■ Your goal: Leave out the pictures and restate the rest of the data exactly.

Records excerpted from a collection:
○ ○ ○ ○ ○ ○ ○

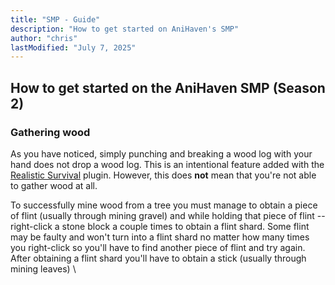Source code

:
 ```yaml
---
title: "SMP - Guide" 
description: "How to get started on AniHaven's SMP"
author: "chris"
lastModified: "July 7, 2025"
---
```


## How to get started on the AniHaven SMP (Season 2)

### Gathering wood

As you have noticed, simply punching and breaking a wood log with your hand does not drop a wood log. This is an intentional feature added with the [Realistic Survival](https://github.com/ValMobile/RealisticSurvival) plugin. However, this does **not** mean that you're not able to gather wood at all. 

To successfully mine wood from a tree you must manage to obtain a piece of flint (usually through mining gravel) and while holding that piece of flint -- right-click a stone block a couple times to obtain a flint shard. Some flint may be faulty and won't turn into a flint shard no matter how many times you right-click so you'll have to find another piece of flint and try again. After obtaining a flint shard you'll have to obtain a stick (usually through mining leaves) \
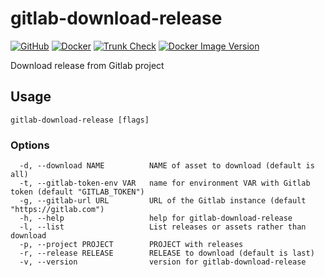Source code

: # gitlab-download-release

[![GitHub](https://img.shields.io/github/v/tag/dex4er/gitlab-download-release?label=GitHub)](https://github.com/dex4er/gitlab-download-release)
[![Docker](https://github.com/dex4er/gitlab-download-release/actions/workflows/docker.yaml/badge.svg)](https://github.com/dex4er/gitlab-download-release/actions/workflows/docker.yaml)
[![Trunk Check](https://github.com/dex4er/gitlab-download-release/actions/workflows/trunk.yaml/badge.svg)](https://github.com/dex4er/gitlab-download-release/actions/workflows/trunk.yaml)
[![Docker Image Version](https://img.shields.io/docker/v/dex4er/gitlab-download-release/latest?label=docker&logo=docker)](https://hub.docker.com/r/dex4er/gitlab-download-release)

Download release from Gitlab project

## Usage

```console
gitlab-download-release [flags]
```

### Options

```console
  -d, --download NAME          NAME of asset to download (default is all)
  -t, --gitlab-token-env VAR   name for environment VAR with Gitlab token (default "GITLAB_TOKEN")
  -g, --gitlab-url URL         URL of the Gitlab instance (default "https://gitlab.com")
  -h, --help                   help for gitlab-download-release
  -l, --list                   List releases or assets rather than download
  -p, --project PROJECT        PROJECT with releases
  -r, --release RELEASE        RELEASE to download (default is last)
  -v, --version                version for gitlab-download-release
```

○ ○ ○ ○ ○ ○ ○

■ Expected output:
Source code

:
 ```yaml
---
title: "SMP - Guide" 
description: "How to get started on AniHaven's SMP"
author: "chris"
lastModified: "July 7, 2025"
---
```


## How to get started on the AniHaven SMP (Season 2)

### Gathering wood

As you have noticed, simply punching and breaking a wood log with your hand does not drop a wood log. This is an intentional feature added with the [Realistic Survival](https://github.com/ValMobile/RealisticSurvival) plugin. However, this does **not** mean that you're not able to gather wood at all. 

To successfully mine wood from a tree you must manage to obtain a piece of flint (usually through mining gravel) and while holding that piece of flint -- right-click a stone block a couple times to obtain a flint shard. Some flint may be faulty and won't turn into a flint shard no matter how many times you right-click so you'll have to find another piece of flint and try again. After obtaining a flint shard you'll have to obtain a stick (usually through mining leaves) \
Source code

: # gitlab-download-release

[![GitHub](https://img.shields.io/github/v/tag/dex4er/gitlab-download-release?label=GitHub)](https://github.com/dex4er/gitlab-download-release)
[![Docker](https://github.com/dex4er/gitlab-download-release/actions/workflows/docker.yaml/badge.svg)](https://github.com/dex4er/gitlab-download-release/actions/workflows/docker.yaml)
[![Trunk Check](https://github.com/dex4er/gitlab-download-release/actions/workflows/trunk.yaml/badge.svg)](https://github.com/dex4er/gitlab-download-release/actions/workflows/trunk.yaml)
[![Docker Image Version](https://img.shields.io/docker/v/dex4er/gitlab-download-release/latest?label=docker&logo=docker)](https://hub.docker.com/r/dex4er/gitlab-download-release)

Download release from Gitlab project

## Usage

```console
gitlab-download-release [flags]
```

### Options

```console
  -d, --download NAME          NAME of asset to download (default is all)
  -t, --gitlab-token-env VAR   name for environment VAR with Gitlab token (default "GITLAB_TOKEN")
  -g, --gitlab-url URL         URL of the Gitlab instance (default "https://gitlab.com")
  -h, --help                   help for gitlab-download-release
  -l, --list                   List releases or assets rather than download
  -p, --project PROJECT        PROJECT with releases
  -r, --release RELEASE        RELEASE to download (default is last)
  -v, --version                version for gitlab-download-release
```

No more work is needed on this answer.